Le saumon atlantique, un membre de la communauté aquatique d’origine du lac Ontario, n'est plus présent à l'état sauvage dans le lac et n'y est pas une espèce reproductrice. Plusieurs facteurs ont contribué au déclin, puis à la disparition du saumon dans le lac Ontario. Cependant, les facteurs qui ont causé le plus de dommages sont la colonisation du bassin versant et l'altération de l'habitat causée par l'exploitation forestière, l'agriculture, la construction de barrages pour les moulins et la pêche commerciale (Dymond, 1965).

Le défrichage effectué pour la récolte de bois et l'agriculture a détruit l'environnement naturel du saumon en faisant fluctuer davantage et plus fréquemment les niveaux d'eau, et en donnant périodiquement lieu pendant les mois d'été à des conditions de sécheresse dans les affluents (Dunfield, 1985). Le défrichage a également eu les effets suivants : l'érosion du sol et l'envasement des cours d'eau, ce qui a gravement détérioré les frayères et aurait fait suffoquer les œufs et les alevins; des modifications du pH, des concentrations de substances nutritives et autres et de l'équilibre entre elles; l'augmentation de la température de l'eau au-delà des valeurs optimales pour le saumon atlantique (Dunfield, 1985).

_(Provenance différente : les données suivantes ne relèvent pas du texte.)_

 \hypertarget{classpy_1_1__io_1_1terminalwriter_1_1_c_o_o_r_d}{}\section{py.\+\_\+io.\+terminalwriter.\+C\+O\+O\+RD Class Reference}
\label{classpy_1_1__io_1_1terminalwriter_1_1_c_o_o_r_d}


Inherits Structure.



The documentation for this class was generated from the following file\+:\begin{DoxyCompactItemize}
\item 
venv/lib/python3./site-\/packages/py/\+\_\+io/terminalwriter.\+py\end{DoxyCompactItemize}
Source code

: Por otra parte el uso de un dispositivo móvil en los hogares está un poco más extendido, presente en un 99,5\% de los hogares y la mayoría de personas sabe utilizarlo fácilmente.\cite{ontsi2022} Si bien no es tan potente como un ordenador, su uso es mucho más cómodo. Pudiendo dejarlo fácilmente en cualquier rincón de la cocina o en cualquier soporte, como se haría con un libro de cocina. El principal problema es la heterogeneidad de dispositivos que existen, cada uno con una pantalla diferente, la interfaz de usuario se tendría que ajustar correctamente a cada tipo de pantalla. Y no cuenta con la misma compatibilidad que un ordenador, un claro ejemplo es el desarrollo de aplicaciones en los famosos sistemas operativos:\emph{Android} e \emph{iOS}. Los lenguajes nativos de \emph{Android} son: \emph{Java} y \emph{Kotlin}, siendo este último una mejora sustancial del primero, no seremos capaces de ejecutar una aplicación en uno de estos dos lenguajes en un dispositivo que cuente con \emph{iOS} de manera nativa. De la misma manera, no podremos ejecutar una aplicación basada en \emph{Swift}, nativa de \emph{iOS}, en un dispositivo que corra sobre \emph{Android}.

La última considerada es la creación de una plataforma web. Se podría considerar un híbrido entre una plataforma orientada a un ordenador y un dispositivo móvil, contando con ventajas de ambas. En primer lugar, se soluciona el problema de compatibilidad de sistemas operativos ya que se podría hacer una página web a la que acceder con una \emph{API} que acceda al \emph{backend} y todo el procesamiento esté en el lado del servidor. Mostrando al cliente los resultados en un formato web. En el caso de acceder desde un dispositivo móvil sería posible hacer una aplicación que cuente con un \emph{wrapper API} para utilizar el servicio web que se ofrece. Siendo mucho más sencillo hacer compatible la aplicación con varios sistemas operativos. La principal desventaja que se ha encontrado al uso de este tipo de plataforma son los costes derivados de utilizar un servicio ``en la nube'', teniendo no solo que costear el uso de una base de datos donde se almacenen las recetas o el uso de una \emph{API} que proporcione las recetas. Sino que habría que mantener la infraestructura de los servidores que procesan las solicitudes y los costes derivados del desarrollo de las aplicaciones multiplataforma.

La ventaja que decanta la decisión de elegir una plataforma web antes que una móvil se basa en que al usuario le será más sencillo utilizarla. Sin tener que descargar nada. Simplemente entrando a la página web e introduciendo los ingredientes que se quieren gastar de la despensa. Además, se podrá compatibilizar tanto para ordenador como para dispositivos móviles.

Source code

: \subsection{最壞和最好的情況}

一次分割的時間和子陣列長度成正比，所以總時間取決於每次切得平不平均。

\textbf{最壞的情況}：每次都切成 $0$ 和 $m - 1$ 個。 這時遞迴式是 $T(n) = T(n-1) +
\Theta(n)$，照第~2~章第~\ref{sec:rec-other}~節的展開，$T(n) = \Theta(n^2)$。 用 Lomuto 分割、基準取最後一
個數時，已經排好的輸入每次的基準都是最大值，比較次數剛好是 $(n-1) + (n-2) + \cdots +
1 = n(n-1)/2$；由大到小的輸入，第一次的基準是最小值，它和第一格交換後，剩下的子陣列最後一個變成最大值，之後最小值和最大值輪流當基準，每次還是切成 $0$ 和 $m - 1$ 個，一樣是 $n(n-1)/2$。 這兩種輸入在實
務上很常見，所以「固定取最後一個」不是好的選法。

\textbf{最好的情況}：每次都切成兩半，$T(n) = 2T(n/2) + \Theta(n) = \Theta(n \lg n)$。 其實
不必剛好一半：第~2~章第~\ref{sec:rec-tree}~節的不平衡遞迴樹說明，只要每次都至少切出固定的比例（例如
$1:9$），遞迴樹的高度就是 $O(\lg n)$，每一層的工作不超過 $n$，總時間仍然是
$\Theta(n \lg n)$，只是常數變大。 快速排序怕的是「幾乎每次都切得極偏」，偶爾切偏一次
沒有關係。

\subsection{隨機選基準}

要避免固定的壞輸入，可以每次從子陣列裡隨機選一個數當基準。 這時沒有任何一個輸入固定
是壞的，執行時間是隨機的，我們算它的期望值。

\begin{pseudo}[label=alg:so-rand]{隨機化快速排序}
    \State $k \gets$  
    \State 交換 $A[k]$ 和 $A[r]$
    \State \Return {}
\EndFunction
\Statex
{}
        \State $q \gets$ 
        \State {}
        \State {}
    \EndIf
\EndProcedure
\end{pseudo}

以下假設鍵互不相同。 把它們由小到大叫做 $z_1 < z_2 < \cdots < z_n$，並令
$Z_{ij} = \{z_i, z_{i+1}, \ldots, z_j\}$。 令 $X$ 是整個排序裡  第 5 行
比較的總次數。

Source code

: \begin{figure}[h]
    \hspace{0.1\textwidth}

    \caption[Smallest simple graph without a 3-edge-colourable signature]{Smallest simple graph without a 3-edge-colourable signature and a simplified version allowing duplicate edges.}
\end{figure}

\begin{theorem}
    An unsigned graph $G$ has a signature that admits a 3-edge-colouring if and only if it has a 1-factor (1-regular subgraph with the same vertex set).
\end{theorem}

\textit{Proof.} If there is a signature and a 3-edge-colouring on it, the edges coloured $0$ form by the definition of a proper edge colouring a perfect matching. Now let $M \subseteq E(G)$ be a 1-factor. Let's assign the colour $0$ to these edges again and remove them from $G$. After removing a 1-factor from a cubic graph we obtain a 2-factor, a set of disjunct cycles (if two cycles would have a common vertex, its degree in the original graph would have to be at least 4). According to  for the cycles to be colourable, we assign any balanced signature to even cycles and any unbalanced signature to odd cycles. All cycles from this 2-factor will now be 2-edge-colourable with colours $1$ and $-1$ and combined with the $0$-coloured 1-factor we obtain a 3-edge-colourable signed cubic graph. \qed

Le saumon atlantique a été pêché abondamment par les premiers colons (~ 1792). L'espèce était populaire en raison de la taille des individus et de son abondance dans tous les principaux affluents du lac, et parce qu'elle permettait aux colons de varier leur menu (Dunfield, 1985). La pêche commerciale du saumon dans le lac Ontario a débuté en 1840 et, en 1866, les pêches, tant du côté canadien que du côté américain, s'étaient largement effondrées (Dunfield, 1985). Selon Dymond (1965), la surpêche a contribué à la disparition du saumon atlantique, mais elle n’en a pas été la seule cause, car son influence s'est ajoutée à celle des perturbations de l'habitat.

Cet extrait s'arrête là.